Impressions from the Pokémon Sun and Moon Special Demo Version

The demo for Pokémon Sun and Moon is officially available, and I’ve spent some time today playing it. Pokémon Generation 7 is one of my most anticipated games of the year, and if this demo is any indication, it is really gearing up to be the definitive Pokémon experience. I will be recapping what you can do in the demo, so don’t keep reading if you want to experience it yourself without *spoilers,* but keep in mind that this demo doesn’t seem to be a story section ripped from the game, and instead is just a short series of sequences designed to show off the game’s new features.

You play this demo as Sun, the male avatar that we’ve seen many times now (No gender choices in the demo, unfortunately). You have several tasks and areas where you can try out a bunch of the new features.
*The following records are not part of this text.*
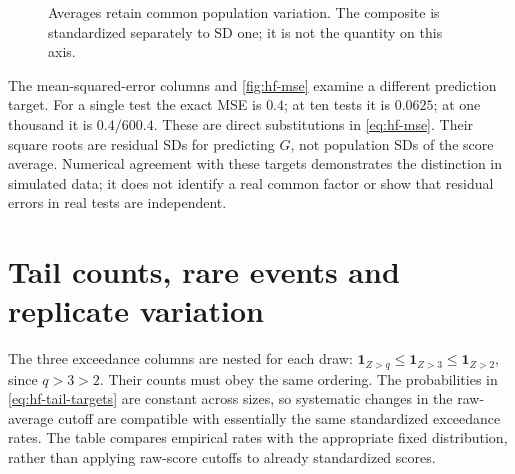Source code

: \begin{figure}[htbp]
\centering
{}
\caption{Averages retain common population variation. The composite is
standardized separately to SD one; it is not the quantity on this axis.}
\label{fig:hf-sd}
\end{figure}

The mean-squared-error columns and \cref{fig:hf-mse} examine a different prediction target.
For a single test the exact MSE is \(0.4\); at ten tests it is
\(0.0625\); at one thousand it is \(0.4/600.4\). These are direct
substitutions in \eqref{eq:hf-mse}. Their square roots are residual SDs
for predicting \(G\), not population SDs of the score average. Numerical
agreement with these targets demonstrates the distinction in simulated
data; it does not identify a real common factor or show that residual
errors in real tests are independent.

\chapter{Tail counts, rare events and replicate variation}
\begingroup\small

\endgroup
\begingroup
\let\subsection\section

\endgroup
The three exceedance columns are nested for each draw:
\(\mathbf1_{Z>q}\leq\mathbf1_{Z>3}\leq\mathbf1_{Z>2}\), since
\(q>3>2\). Their counts must obey the same ordering. The probabilities
in \eqref{eq:hf-tail-targets} are constant across sizes, so systematic
changes in the raw-average cutoff are compatible with essentially the
same standardized exceedance rates. The table compares empirical rates
with the appropriate fixed distribution, rather than applying raw-score
cutoffs to already standardized scores.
The first thing I have to mention are this game’s visual improvements. Like we’ve seen from trailers, character models are no longer chibi-style, and instead have realistic proportions. You get a real sense of this with the variety in character designs, from big adults to tiny youngsters. The NPCs are really fun and each have their own distinct visual personality, which is really awesome.
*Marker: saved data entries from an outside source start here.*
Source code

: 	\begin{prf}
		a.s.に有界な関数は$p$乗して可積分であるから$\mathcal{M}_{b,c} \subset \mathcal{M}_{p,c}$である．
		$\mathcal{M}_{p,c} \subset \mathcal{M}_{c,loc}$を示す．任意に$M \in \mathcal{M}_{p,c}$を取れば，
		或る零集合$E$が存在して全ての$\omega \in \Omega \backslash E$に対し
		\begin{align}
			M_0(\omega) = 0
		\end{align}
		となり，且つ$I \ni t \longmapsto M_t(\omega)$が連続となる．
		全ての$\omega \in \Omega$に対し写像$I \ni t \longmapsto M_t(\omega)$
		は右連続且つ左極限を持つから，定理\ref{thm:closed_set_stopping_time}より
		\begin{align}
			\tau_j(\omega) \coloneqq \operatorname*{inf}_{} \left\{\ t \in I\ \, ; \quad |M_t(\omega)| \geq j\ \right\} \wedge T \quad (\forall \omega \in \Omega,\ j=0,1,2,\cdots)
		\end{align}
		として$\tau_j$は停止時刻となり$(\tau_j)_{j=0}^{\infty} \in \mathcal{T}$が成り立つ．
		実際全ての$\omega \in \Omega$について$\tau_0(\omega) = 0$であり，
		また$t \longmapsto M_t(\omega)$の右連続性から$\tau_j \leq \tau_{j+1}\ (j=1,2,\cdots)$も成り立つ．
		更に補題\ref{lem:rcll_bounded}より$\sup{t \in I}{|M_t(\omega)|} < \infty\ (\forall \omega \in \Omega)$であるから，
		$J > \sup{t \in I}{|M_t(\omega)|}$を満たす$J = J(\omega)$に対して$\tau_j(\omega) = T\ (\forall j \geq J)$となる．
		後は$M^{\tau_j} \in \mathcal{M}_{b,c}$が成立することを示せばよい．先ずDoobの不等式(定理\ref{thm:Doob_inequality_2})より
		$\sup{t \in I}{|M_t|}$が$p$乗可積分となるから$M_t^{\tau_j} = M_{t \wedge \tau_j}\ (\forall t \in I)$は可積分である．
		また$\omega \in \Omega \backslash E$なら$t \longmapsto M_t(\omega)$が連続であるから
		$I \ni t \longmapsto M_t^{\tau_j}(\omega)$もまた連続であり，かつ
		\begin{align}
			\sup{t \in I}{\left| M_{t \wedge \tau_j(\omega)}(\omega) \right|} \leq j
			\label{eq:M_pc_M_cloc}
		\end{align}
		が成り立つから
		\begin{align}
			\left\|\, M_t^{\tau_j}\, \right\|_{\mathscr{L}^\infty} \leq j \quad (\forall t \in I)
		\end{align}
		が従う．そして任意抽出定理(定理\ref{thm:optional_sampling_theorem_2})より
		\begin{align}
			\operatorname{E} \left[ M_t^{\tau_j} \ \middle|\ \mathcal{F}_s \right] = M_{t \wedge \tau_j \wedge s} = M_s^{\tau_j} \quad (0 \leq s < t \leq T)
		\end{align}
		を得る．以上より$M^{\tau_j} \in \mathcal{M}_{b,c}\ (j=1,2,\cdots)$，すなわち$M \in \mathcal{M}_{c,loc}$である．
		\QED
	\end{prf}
But one thing that wasn’t apparent to me before is just how the game’s animations have been massively improved from X and Y. I don’t mean just in battles-I mean in cutscenes and outside of battle as well. If you remember the Generation 6 games, character animations in cutscenes were really janky and awkward, and they kind of soiled all of the storytelling the game was trying to do. In this demo, character animations are very fluid and full of personality (just look at Team Skull!), while the camera angles and dialogue give a much more cinematic flavor to the game’s cutscenes. It almost feels like playing an interactive episode of the Pokémon animated series, and that is a really good thing if they can pull it off.

But this is not all. The environments are just gorgeous! While textures can still be pretty pixelated-we’ve seen much better from the 3DS in this regard-Alola feels like the most fully realized and lived in Pokémon world to date. There is a verticality and variety to the new areas that has really never been explored in a Pokémon game before. I think this is mostly driven by the fact that Sun and Moon are the first Pokémon games to finally completely ditch the grid-based world design and movement of the previous games. While X and Y brought the series into the 3D world with full 3D models and environments that sometimes played with height, it was still grid-based, like they weren’t fully committed to the idea of making a 3D game. This hurt the environments, and at some points made them feel like playing a big board game. In Sun and Moon, going with full 360 degree movement has really opened up the door for more varied and realistic landscapes, and this demo shows they are taking full advantage that.

In terms of gameplay, the demo starts by taking us through some of the basics. Your first battle is with a Team Skull grunt, and you will find that battles look and work the same way as in X and Y, which is fine, but there are a few improvements in the visual side. First, trainers are now visually represented in battles, which really adds to the cinematic side of fights. Second, the environments are much more visually engaging than the generic “grassland” or “cave” battle backgrounds from the previous games. Now, they are accurate representations of the areas that you are currently in.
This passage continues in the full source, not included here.